What you will do - Two lines in the data below mark the range: the one with "3. **Sampling.** Quota" and the one with "Kim, S. S. Y., et". Return both, along with every line between them, exactly.

══ Record extracts ══

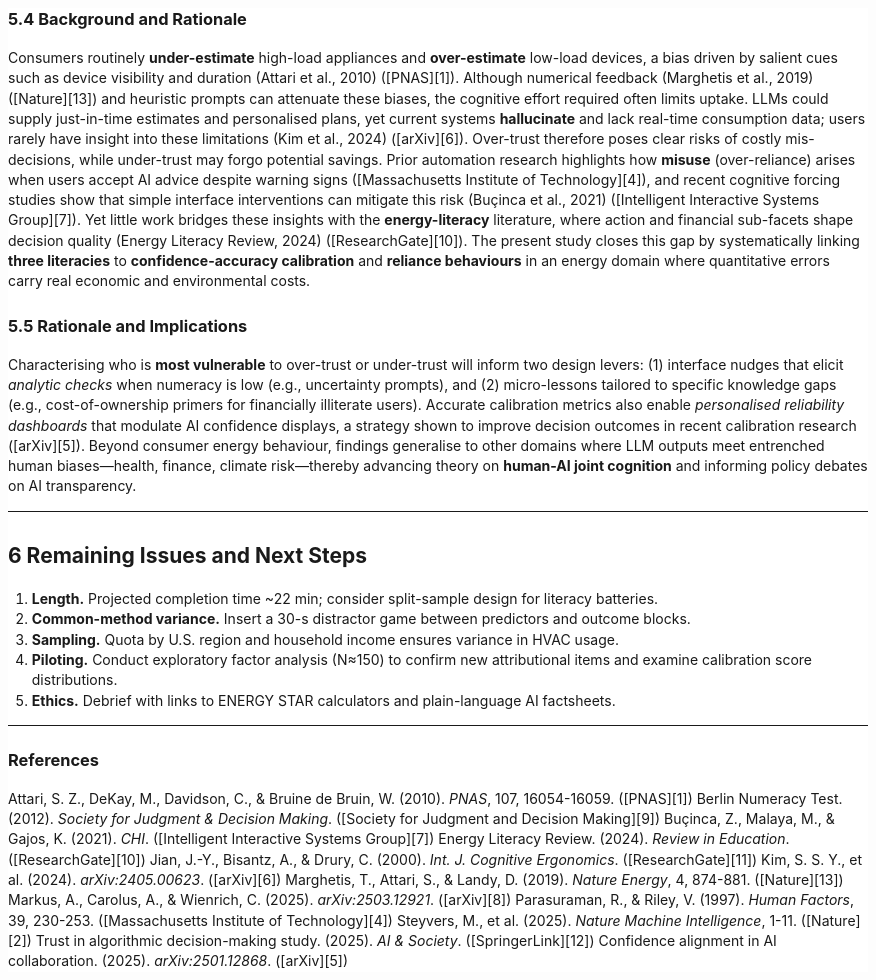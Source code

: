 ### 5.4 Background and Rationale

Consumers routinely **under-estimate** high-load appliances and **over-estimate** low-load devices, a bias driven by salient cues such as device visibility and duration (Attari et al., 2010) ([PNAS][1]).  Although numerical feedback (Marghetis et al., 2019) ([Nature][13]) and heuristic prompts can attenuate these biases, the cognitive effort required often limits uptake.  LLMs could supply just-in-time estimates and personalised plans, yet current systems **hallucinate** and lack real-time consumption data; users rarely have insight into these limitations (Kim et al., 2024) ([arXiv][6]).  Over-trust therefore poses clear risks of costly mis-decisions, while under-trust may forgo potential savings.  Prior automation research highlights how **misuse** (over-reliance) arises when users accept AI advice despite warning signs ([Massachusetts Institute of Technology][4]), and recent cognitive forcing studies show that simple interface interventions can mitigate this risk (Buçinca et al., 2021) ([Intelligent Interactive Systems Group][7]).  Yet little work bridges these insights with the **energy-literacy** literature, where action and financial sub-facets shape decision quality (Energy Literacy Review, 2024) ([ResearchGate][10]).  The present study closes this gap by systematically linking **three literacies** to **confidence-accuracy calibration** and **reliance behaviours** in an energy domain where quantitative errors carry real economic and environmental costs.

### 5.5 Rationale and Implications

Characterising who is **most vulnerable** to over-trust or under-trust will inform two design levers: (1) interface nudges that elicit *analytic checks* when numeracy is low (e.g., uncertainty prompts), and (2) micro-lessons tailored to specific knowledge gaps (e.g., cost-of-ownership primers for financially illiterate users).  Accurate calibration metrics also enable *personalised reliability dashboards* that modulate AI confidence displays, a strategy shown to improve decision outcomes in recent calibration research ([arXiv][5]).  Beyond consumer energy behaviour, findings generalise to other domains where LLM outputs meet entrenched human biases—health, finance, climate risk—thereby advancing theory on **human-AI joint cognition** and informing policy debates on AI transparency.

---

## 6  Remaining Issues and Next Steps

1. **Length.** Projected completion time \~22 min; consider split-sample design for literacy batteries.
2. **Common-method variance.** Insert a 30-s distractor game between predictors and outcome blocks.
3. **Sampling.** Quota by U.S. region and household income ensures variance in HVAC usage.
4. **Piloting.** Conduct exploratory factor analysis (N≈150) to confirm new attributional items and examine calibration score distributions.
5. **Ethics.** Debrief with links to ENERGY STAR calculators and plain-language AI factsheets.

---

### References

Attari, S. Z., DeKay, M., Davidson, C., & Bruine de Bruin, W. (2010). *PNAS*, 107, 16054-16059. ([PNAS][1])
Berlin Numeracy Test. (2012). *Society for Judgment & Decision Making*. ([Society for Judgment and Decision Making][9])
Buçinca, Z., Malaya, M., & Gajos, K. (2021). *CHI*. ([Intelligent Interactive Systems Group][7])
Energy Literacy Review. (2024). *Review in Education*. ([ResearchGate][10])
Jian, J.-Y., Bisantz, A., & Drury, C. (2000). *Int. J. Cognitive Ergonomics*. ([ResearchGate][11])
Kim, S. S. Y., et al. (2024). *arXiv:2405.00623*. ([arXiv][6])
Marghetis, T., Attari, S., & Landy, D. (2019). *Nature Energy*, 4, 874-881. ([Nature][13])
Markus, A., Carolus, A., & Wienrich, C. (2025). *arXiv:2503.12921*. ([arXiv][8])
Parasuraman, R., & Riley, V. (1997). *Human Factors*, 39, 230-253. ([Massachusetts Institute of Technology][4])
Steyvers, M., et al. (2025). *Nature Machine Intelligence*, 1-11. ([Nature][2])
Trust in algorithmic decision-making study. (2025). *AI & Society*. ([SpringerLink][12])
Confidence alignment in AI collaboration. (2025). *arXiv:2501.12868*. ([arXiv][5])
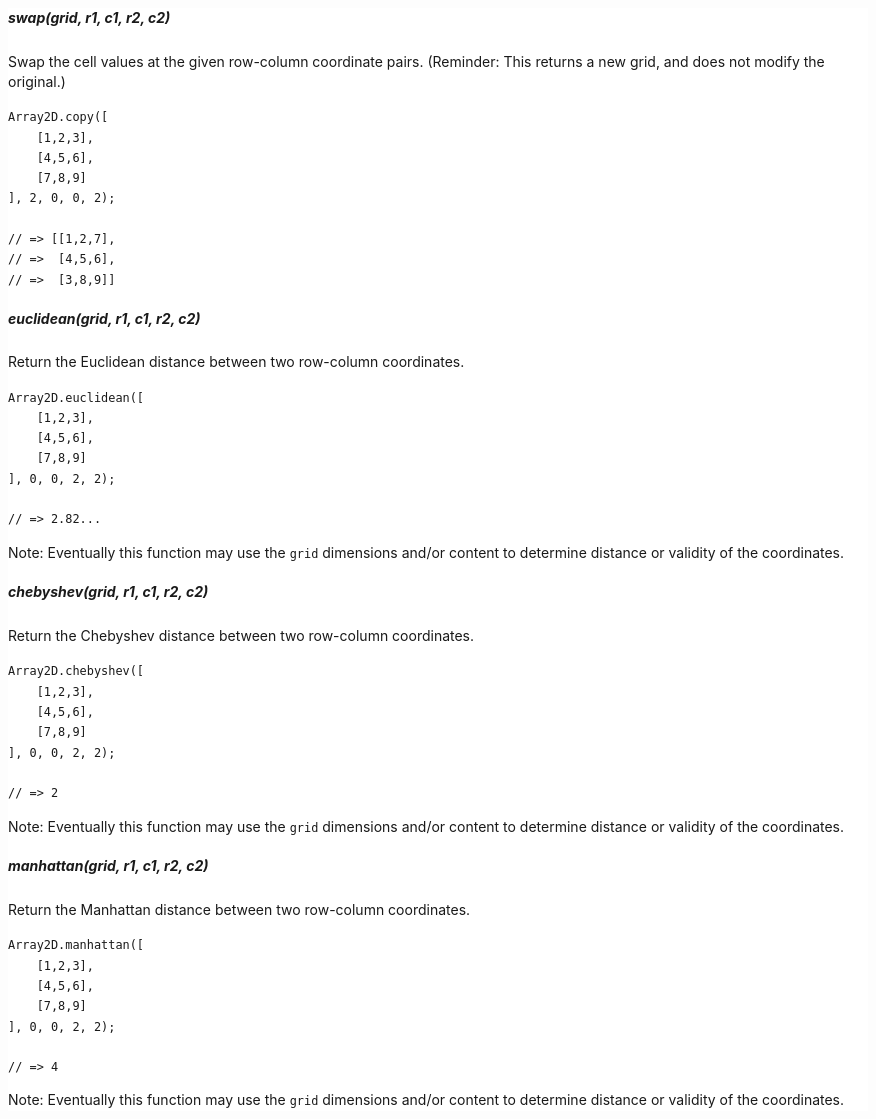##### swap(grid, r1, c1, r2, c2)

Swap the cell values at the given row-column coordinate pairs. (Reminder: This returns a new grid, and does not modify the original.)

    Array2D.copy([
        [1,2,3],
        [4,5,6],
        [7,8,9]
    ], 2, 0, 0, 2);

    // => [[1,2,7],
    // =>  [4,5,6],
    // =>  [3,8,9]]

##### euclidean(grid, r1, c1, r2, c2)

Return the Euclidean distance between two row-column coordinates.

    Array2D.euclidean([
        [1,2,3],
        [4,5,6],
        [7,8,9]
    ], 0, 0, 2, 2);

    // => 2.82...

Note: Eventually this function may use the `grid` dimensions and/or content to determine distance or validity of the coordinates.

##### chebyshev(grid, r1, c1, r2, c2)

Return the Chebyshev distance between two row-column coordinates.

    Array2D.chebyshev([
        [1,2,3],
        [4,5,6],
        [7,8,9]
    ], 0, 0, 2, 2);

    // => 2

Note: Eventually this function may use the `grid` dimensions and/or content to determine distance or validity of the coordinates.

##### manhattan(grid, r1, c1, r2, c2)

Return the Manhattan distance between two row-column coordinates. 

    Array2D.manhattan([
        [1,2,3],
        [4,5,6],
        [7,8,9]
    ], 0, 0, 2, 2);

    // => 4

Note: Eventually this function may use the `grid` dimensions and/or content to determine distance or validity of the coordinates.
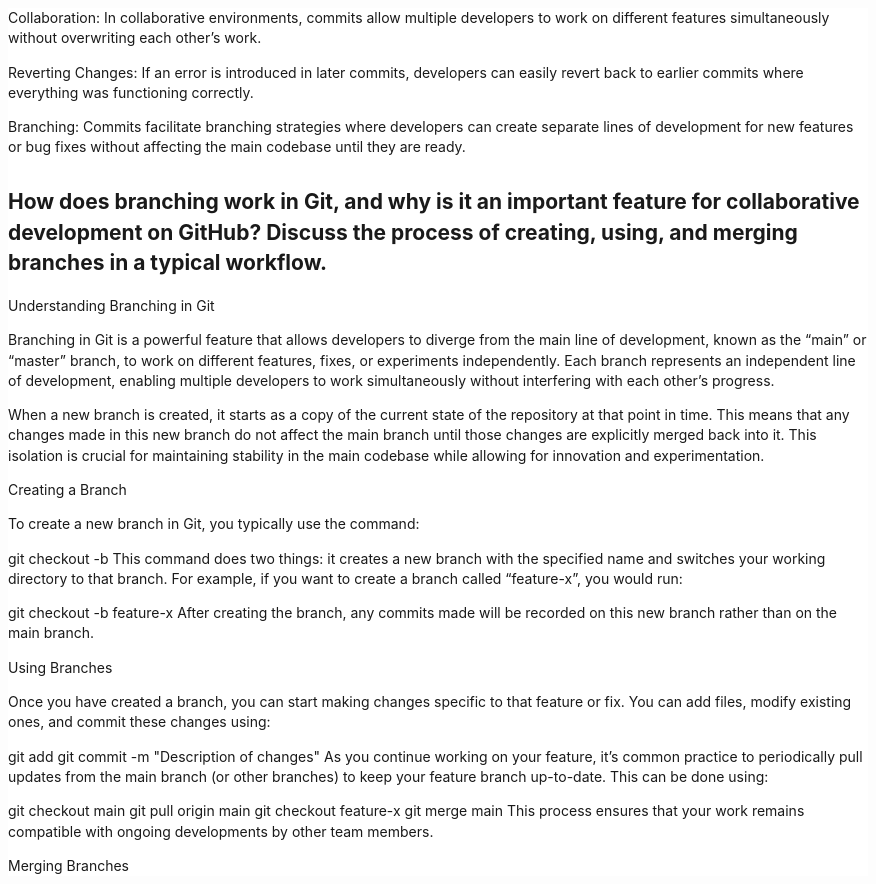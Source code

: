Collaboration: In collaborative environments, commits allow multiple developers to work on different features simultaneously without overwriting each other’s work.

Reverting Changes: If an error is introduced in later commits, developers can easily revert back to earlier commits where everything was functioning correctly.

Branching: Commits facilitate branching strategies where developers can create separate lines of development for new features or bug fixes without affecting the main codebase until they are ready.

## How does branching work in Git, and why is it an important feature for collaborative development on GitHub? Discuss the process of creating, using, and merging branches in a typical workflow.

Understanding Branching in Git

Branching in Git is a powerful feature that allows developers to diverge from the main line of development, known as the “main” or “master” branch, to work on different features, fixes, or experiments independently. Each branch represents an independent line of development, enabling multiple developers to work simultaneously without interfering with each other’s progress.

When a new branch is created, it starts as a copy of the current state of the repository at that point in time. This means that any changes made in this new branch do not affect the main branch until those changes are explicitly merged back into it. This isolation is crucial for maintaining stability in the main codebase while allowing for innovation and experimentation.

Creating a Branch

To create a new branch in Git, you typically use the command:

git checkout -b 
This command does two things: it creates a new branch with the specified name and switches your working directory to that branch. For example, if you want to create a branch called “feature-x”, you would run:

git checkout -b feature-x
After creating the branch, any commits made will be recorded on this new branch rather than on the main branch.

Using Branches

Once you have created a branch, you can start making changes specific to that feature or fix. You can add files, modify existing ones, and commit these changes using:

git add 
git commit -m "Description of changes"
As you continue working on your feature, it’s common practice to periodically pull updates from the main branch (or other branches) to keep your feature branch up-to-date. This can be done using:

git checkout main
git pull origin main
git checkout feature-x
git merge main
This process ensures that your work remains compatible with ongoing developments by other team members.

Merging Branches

═══

Exercise response -
3. **Sampling.** Quota by U.S. region and household income ensures variance in HVAC usage.
4. **Piloting.** Conduct exploratory factor analysis (N≈150) to confirm new attributional items and examine calibration score distributions.
5. **Ethics.** Debrief with links to ENERGY STAR calculators and plain-language AI factsheets.

---

### References

Attari, S. Z., DeKay, M., Davidson, C., & Bruine de Bruin, W. (2010). *PNAS*, 107, 16054-16059. ([PNAS][1])
Berlin Numeracy Test. (2012). *Society for Judgment & Decision Making*. ([Society for Judgment and Decision Making][9])
Buçinca, Z., Malaya, M., & Gajos, K. (2021). *CHI*. ([Intelligent Interactive Systems Group][7])
Energy Literacy Review. (2024). *Review in Education*. ([ResearchGate][10])
Jian, J.-Y., Bisantz, A., & Drury, C. (2000). *Int. J. Cognitive Ergonomics*. ([ResearchGate][11])
Kim, S. S. Y., et al. (2024). *arXiv:2405.00623*. ([arXiv][6])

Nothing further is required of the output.